WHAT TO PRODUCE =>
In how many lines of the records does the word "Good" appear? Reply with the number and nothing else.

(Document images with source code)
══════

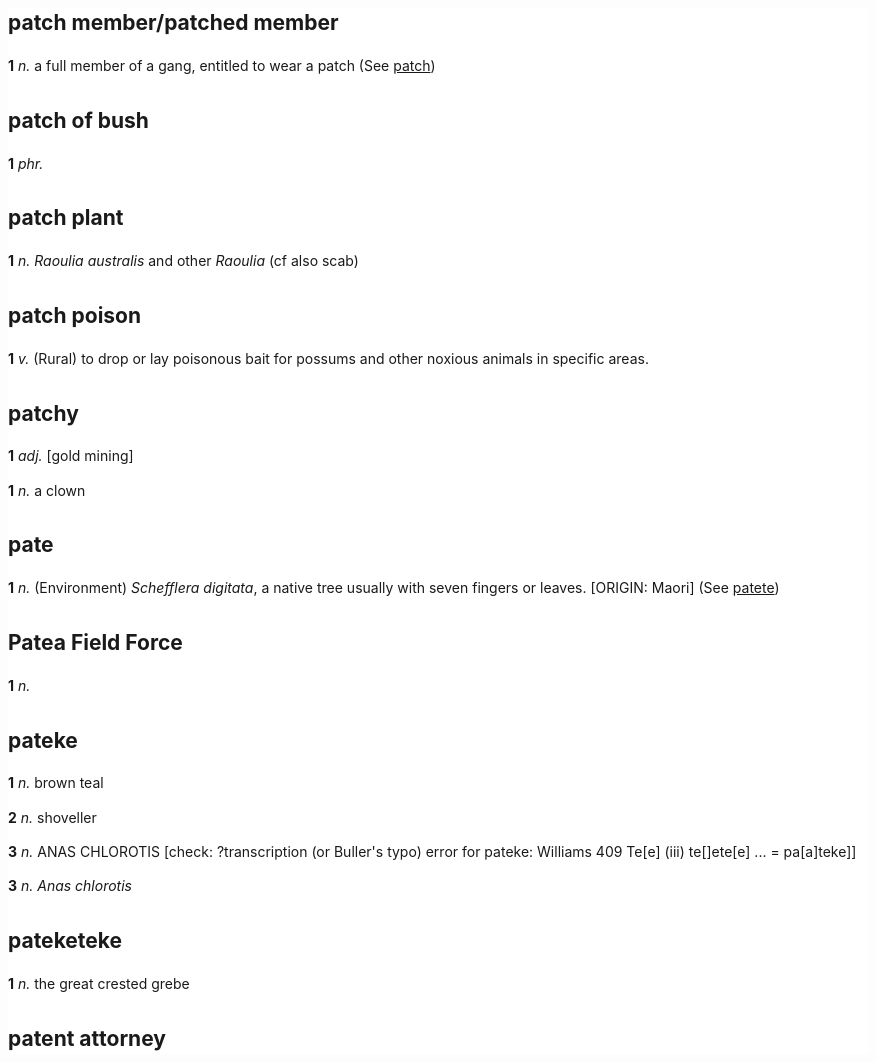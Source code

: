 ## patch member/patched member
 
<b>1</b> <i>n.</i> a full member of a gang, entitled to wear a patch (See [patch](http://../dict/P#patch))

## patch of bush
 
<b>1</b> <i>phr.</i>

## patch plant
 
<b>1</b> <i>n.</i> <i>Raoulia australis</i> and other <i>Raoulia</i> (cf also scab)

## patch poison
 
<b>1</b> <i>v.</i> (Rural) to drop or lay poisonous bait for possums and other noxious animals in specific areas.

## patchy
 
<b>1</b> <i>adj.</i> [gold mining]

 
<b>1</b> <i>n.</i> a clown

## pate
 
<b>1</b> <i>n.</i> (Environment) <i>Schefflera digitata</i>, a native tree usually with seven fingers or leaves. [ORIGIN: Maori] (See [patete](http://../dict/P#patete))

## Patea Field Force
 
<b>1</b> <i>n.</i>

## pateke
 
<b>1</b> <i>n.</i> brown teal

 
<b>2</b> <i>n.</i> shoveller

 
<b>3</b> <i>n.</i> ANAS CHLOROTIS [check: ?transcription (or Buller's typo) error for pateke: Williams 409 Te[e] (iii) te[]ete[e] ... = pa[a]teke]]

 
<b>3</b> <i>n.</i> <i>Anas chlorotis</i>

## pateketeke
 
<b>1</b> <i>n.</i> the great crested grebe

## patent attorney
 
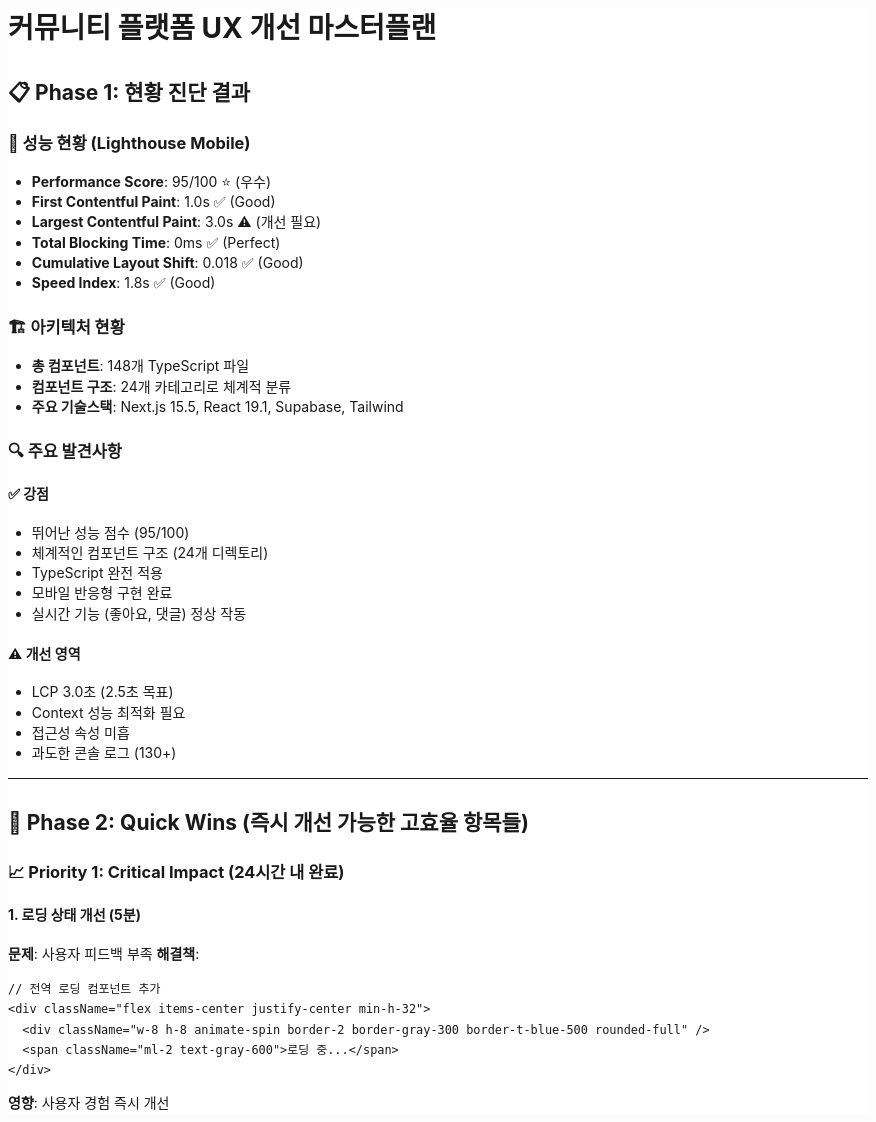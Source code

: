 # 커뮤니티 플랫폼 UX 개선 마스터플랜

## 📋 Phase 1: 현황 진단 결과

### 🎯 성능 현황 (Lighthouse Mobile)
- **Performance Score**: 95/100 ⭐ (우수)
- **First Contentful Paint**: 1.0s ✅ (Good)
- **Largest Contentful Paint**: 3.0s ⚠️ (개선 필요)
- **Total Blocking Time**: 0ms ✅ (Perfect)
- **Cumulative Layout Shift**: 0.018 ✅ (Good)
- **Speed Index**: 1.8s ✅ (Good)

### 🏗️ 아키텍처 현황
- **총 컴포넌트**: 148개 TypeScript 파일
- **컴포넌트 구조**: 24개 카테고리로 체계적 분류
- **주요 기술스택**: Next.js 15.5, React 19.1, Supabase, Tailwind

### 🔍 주요 발견사항
#### ✅ 강점
- 뛰어난 성능 점수 (95/100)
- 체계적인 컴포넌트 구조 (24개 디렉토리)
- TypeScript 완전 적용
- 모바일 반응형 구현 완료
- 실시간 기능 (좋아요, 댓글) 정상 작동

#### ⚠️ 개선 영역
- LCP 3.0초 (2.5초 목표)
- Context 성능 최적화 필요
- 접근성 속성 미흡
- 과도한 콘솔 로그 (130+)

---

## 🚀 Phase 2: Quick Wins (즉시 개선 가능한 고효율 항목들)

### 📈 Priority 1: Critical Impact (24시간 내 완료)

#### 1. 로딩 상태 개선 (5분)
**문제**: 사용자 피드백 부족
**해결책**:
```tsx
// 전역 로딩 컴포넌트 추가
<div className="flex items-center justify-center min-h-32">
  <div className="w-8 h-8 animate-spin border-2 border-gray-300 border-t-blue-500 rounded-full" />
  <span className="ml-2 text-gray-600">로딩 중...</span>
</div>
```
**영향**: 사용자 경험 즉시 개선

══════

ANSWER TO THE EXERCISE =>
3